ITEM 1. | Security and Issuer. |
The security to which this Schedule 13D relates is the Common Stock of HeartBeam, Inc., a Delaware corporation (the “Issuer”). The principal executive offices of the Issuer are located at 2118 Walsh Ave. Suite 210, Santa Clara, CA 95050.
ITEM 2. | Identity and Background. |
(a), (b), (c) and (f). This Schedule 13D is being filed jointly by Mark E. Strome, Strome Investment Management, L.P. (the “Manager”) and Strome Mezzanine Fund II, LP (the “Fund” and collectively with Mr. Strome and the Manager, the “Reporting Persons”), pursuant to the provisions of Rule 13d-1(k)(1) under the Securities Exchange Act of 1934, as amended (the “Exchange Act”), as separate persons and not as members of a group. See Exhibit 99.1 to this Schedule 13D for their Joint Filing Agreement.
Mark E. Strome
The principal occupation of Mr. Strome is the Founder and Chief Executive Officer of Strome Group, Inc., the general partner of the Manager. The business address of Mr. Strome is c/o Strome Group, Inc., 1688 Meridian Avenue, Suite 727, Miami Beach, FL 33139. Mr. Strome is a citizen of the United States of America.

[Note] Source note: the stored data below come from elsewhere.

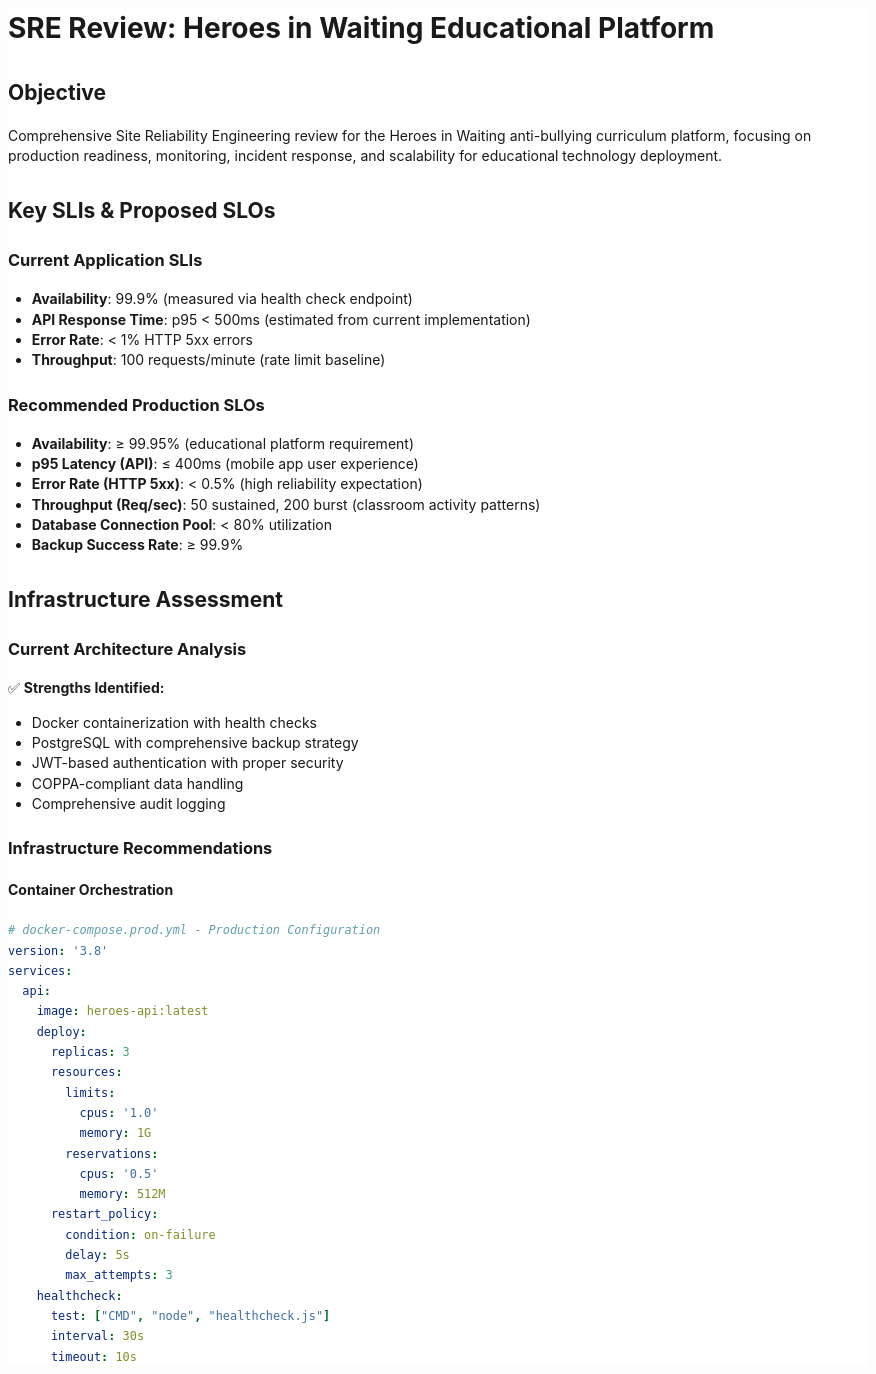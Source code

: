 # SRE Review: Heroes in Waiting Educational Platform

## Objective
Comprehensive Site Reliability Engineering review for the Heroes in Waiting anti-bullying curriculum platform, focusing on production readiness, monitoring, incident response, and scalability for educational technology deployment.

## Key SLIs & Proposed SLOs

### Current Application SLIs
- **Availability**: 99.9% (measured via health check endpoint)
- **API Response Time**: p95 < 500ms (estimated from current implementation)
- **Error Rate**: < 1% HTTP 5xx errors
- **Throughput**: 100 requests/minute (rate limit baseline)

### Recommended Production SLOs
- **Availability**: ≥ 99.95% (educational platform requirement)
- **p95 Latency (API)**: ≤ 400ms (mobile app user experience)
- **Error Rate (HTTP 5xx)**: < 0.5% (high reliability expectation)
- **Throughput (Req/sec)**: 50 sustained, 200 burst (classroom activity patterns)
- **Database Connection Pool**: < 80% utilization
- **Backup Success Rate**: ≥ 99.9%

## Infrastructure Assessment

### Current Architecture Analysis
✅ **Strengths Identified:**
- Docker containerization with health checks
- PostgreSQL with comprehensive backup strategy
- JWT-based authentication with proper security
- COPPA-compliant data handling
- Comprehensive audit logging

### Infrastructure Recommendations

#### Container Orchestration
```yaml
# docker-compose.prod.yml - Production Configuration
version: '3.8'
services:
  api:
    image: heroes-api:latest
    deploy:
      replicas: 3
      resources:
        limits:
          cpus: '1.0'
          memory: 1G
        reservations:
          cpus: '0.5'
          memory: 512M
      restart_policy:
        condition: on-failure
        delay: 5s
        max_attempts: 3
    healthcheck:
      test: ["CMD", "node", "healthcheck.js"]
      interval: 30s
      timeout: 10s
```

Strome Investment Management, L.P.
The Manager is a Delaware limited partnership whose principal business is to serve as general partner and investment manager of the Fund. The business address of the Manager is 1688 Meridian Avenue, Suite 727, Miami Beach, FL 33139.
Strome Mezzanine Fund II, LP
The Fund is a Delaware limited partnership whose principal business is to make investments. The business address of the Fund is 1688 Meridian Avenue, Suite 727, Miami Beach, FL 33139.

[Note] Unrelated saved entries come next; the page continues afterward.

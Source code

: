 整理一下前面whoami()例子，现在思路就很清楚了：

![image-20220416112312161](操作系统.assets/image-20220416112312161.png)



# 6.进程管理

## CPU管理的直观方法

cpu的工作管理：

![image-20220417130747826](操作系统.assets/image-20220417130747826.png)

(d) and (e). During the last five years, none of the Reporting Persons has been a party to a civil proceeding of a judicial or administrative body of competent jurisdiction and, as a result of such proceeding, was or is subject to a judgment, decree or final order enjoining future violations of, or prohibiting or mandating activities subject to, federal or state securities laws or finding any violation with respect to such laws. During the last five years, none of the Reporting Persons has been convicted in a criminal proceeding (excluding traffic violations or similar misdemeanors).
ITEM 3. | Source and Amount of Funds or Other Consideration. |
The source of funds for the Common Stock reported herein by the Reporting Persons was the working capital of the Fund, Mark E. Strome Living Trust and Strome Dynasty, LLC.

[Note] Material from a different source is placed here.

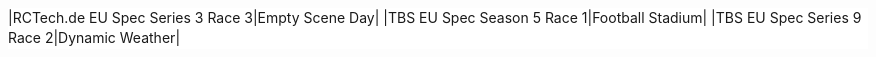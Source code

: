 |RCTech.de EU Spec Series 3 Race 3|Empty Scene Day|
|TBS EU Spec Season 5 Race 1|Football Stadium|
|TBS EU Spec Series 9 Race 2|Dynamic Weather|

ITEM 4. | Purpose of Transaction. |
The Reporting Persons acquired the Common Stock covered by this Schedule 13D for investment purposes, in the ordinary course of business.
The Reporting Persons will routinely monitor a wide variety of investment considerations, including, without limitation, current and anticipated future trading prices for the Common Stock, the Issuer’s operations, assets, prospects, business development, markets and capitalization, the Issuer’s management and personnel, Issuer-related competitive and strategic matters, general economic, financial market and industry conditions, as well as other investment considerations. The Reporting Persons expect to discuss their investment in the Issuer and the foregoing investment considerations with the Issuer’s Board of Directors (“Board”), management, other investors, industry analysts and others. These considerations, these discussions and other factors may result in the Reporting Persons’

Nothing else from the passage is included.